Beiträge von xenophanes


    [In Homers Zeiten (und ich mein' jetzt nicht den Simpson!) kenne ich mich nicht aus. Ein paar Jahrunderte später - zur Zeit von Sokrates, Platon, Alkibiades etc. - war es ja für einen männlichen Athener recht kompliziert, mal musste er schwul sein, mal nicht. Und das in einem einzigen Leben.


    Dabei war das archaische Griechenland doch im Vergleich zum klassischen vergleichsweise schlicht :smile:



    CK

    Hallo!



    Ich nehme den Ausdruck Arbeit in Zusammenhang mit Literatur zurück, da es hier falsch verstanden wird. Arbeit hat anscheinend immer einen Beigeschmack von Plage, Last, negativer Anstrengung. In diesem Sinne habe ich es nicht gemeint.
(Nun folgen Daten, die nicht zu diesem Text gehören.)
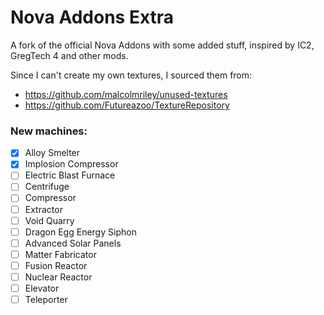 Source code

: # Nova Addons Extra
A fork of the official Nova Addons with some added stuff, inspired by IC2, GregTech 4 and other mods.

Since I can't create my own textures, I sourced them from:
- https://github.com/malcolmriley/unused-textures
- https://github.com/Futureazoo/TextureRepository

### New machines:
- [x] Alloy Smelter
- [x] Implosion Compressor
- [ ] Electric Blast Furnace
- [ ] Centrifuge
- [ ] Compressor
- [ ] Extractor
- [ ] Void Quarry
- [ ] Dragon Egg Energy Siphon
- [ ] Advanced Solar Panels
- [ ] Matter Fabricator
- [ ] Fusion Reactor
- [ ] Nuclear Reactor
- [ ] Elevator
- [ ] Teleporter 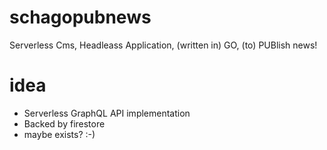 # schagopubnews
Serverless Cms, Headleass Application, (written in) GO, (to) PUBlish news!

# idea

- Serverless GraphQL API implementation
- Backed by firestore
- maybe exists? :-)

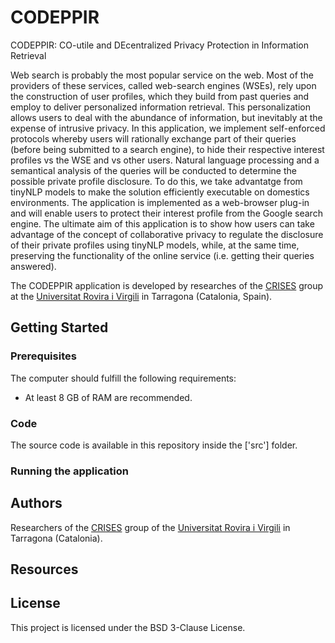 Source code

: # CODEPPIR
CODEPPIR: CO-utile and DEcentralized Privacy Protection in Information Retrieval

Web search is probably the most popular service on the web. Most of the providers of these services, called web-search engines (WSEs), rely upon the construction of user profiles, which they build from past queries and employ to deliver personalized information retrieval. This personalization allows users to deal with the abundance of information, but inevitably at the expense of intrusive privacy. In this application, we implement self-enforced protocols whereby users will rationally exchange part of their queries (before being submitted to a search engine), to hide their respective interest profiles vs the WSE and vs other users. Natural language processing and a semantical analysis of the queries will be conducted to determine the possible private profile disclosure. To do this, we take advantatge from tinyNLP models to make the solution efficiently executable on domestics environments. The application is implemented as a web-browser plug-in and will enable users to protect their interest profile from the Google search engine. The ultimate aim of this application is to show how users can take advantage of the concept of collaborative privacy to regulate the disclosure of their private profiles using tinyNLP models, while, at the same time, preserving the functionality of the online service (i.e. getting their queries answered).

The CODEPPIR application is developed by researches of the [CRISES](https://crises-deim.urv.cat/web/) group at the [Universitat Rovira i Virgili](http://www.urv.cat/en/) in Tarragona (Catalonia, Spain).

## Getting Started

### Prerequisites
The computer should fulfill the following requirements:
* At least 8 GB of RAM are recommended.

### Code
The source code is available in this repository inside the ['src'] folder.

### Running the application

## Authors

Researchers of the [CRISES](https://crises-deim.urv.cat/web/) group of the [Universitat Rovira i Virgili](http://www.urv.cat/en/) in Tarragona (Catalonia).

## Resources

## License

This project is licensed under the BSD 3-Clause License.
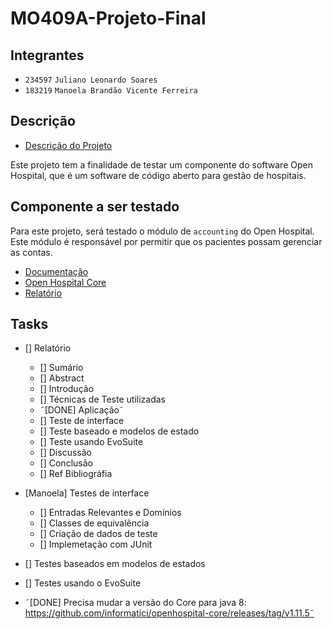 # MO409A-Projeto-Final

## Integrantes

- `234597` `Juliano Leonardo Soares`
- `183219` `Manoela Brandão Vicente Ferreira`

## Descrição

- [Descrição do Projeto](./Projeto-Descricao.pdf)

Este projeto tem a finalidade de testar um componente do software Open Hospital, que é um software de código aberto para gestão de hospitais.

## Componente a ser testado

Para este projeto, será testado o módulo de `accounting` do Open Hospital. Este módulo é responsável por permitir que os pacientes possam gerenciar as contas.

- [Documentação](https://github.com/informatici/openhospital-doc/blob/master/doc_user/UserManual.adoc#6-accounting-accounting)
- [Open Hospital Core](https://github.com/informatici/openhospital-core)
- [Relatório](https://www.overleaf.com/5443663846dctrwbmyvnwt#c21917)

## Tasks

- [] Relatório
    - [] Sumário
    - [] Abstract
    - [] Introdução
    - [] Técnicas de Teste utilizadas
    - ˜[DONE] Aplicação˜
    - [] Teste de interface
    - [] Teste baseado e modelos de estado
    - [] Teste usando EvoSuite
    - [] Discussão
    - [] Conclusão
    - [] Ref Bibliográfia
- [Manoela] Testes de interface
    - [] Entradas Relevantes e Domínios
    - [] Classes de equivalência
    - [] Criação de dados de teste
    - [] Implemetação com JUnit
- [] Testes baseados em modelos de estados
- [] Testes usando o EvoSuite


- ˜[DONE] Precisa mudar a versão do Core para java 8: https://github.com/informatici/openhospital-core/releases/tag/v1.11.5˜ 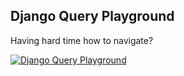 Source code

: ## Django Query Playground

Having hard time how to navigate? 

[![Django Query Playground](https://cdn.loom.com/sessions/thumbnails/d975afebb5d648829d12ea9cd261f658-with-play.gif)](https://www.loom.com/share/d975afebb5d648829d12ea9cd261f658 "Django Query Playground")
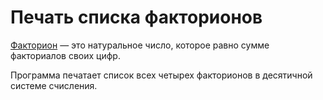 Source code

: # Печать списка факторионов

<a href="http://ru.wikipedia.org/wiki/Факторион">Факторион</a> &mdash; это натуральное число, которое равно сумме факториалов своих цифр.

Программа печатает список всех четырех факторионов в десятичной системе счисления.
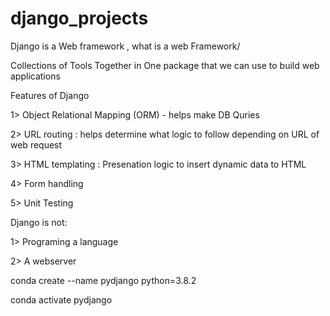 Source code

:# django_projects

Django is a Web framework , what is a web Framework/

Collections of Tools Together in One package that we can use to build web applications 

Features of Django 

1> Object Relational Mapping (ORM) - helps make DB Quries 

2>  URL routing : helps determine what logic to follow depending on URL of web request 

3> HTML templating : Presenation logic to insert dynamic data to HTML 

4> Form handling 

5> Unit Testing 

 Django  is not:
 
 1> Programing a language 
 
 2> A webserver 
 
conda create --name pydjango python=3.8.2 


conda activate pydjango
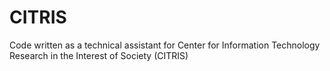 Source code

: CITRIS
======

Code written as a technical assistant for Center for Information Technology Research in the Interest of Society (CITRIS)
    Ich finde "Arbeit" gar nicht so schlecht. Man muss schon dafür arbeiten, Klassiker lesen zu können. Eine gute Analogie ist das Erlernen einer Fremdsprache: Man muss zu Beginn doch ziemlich viel Mühe auf sich nehmen, um etwas verstehen oder gar sprechen zu können, Vokabel pauken etc. Bis man eine Fremdsprache fließend beherrscht, dauert es (viele) Jahre.


    Sich eine wirkliche Klassiker- / Weltliteraturkompetenz anzueignen entspricht meines Erachtens dem Zeit und Energieaufwand, sich mehrerer Fremdsprachen anzueignen:


    Wer mit Klassikern aus dem 18. und 19. Jahrhundert gut umgehen kann, der liest noch lange nicht "kompetent" antike Klassiker.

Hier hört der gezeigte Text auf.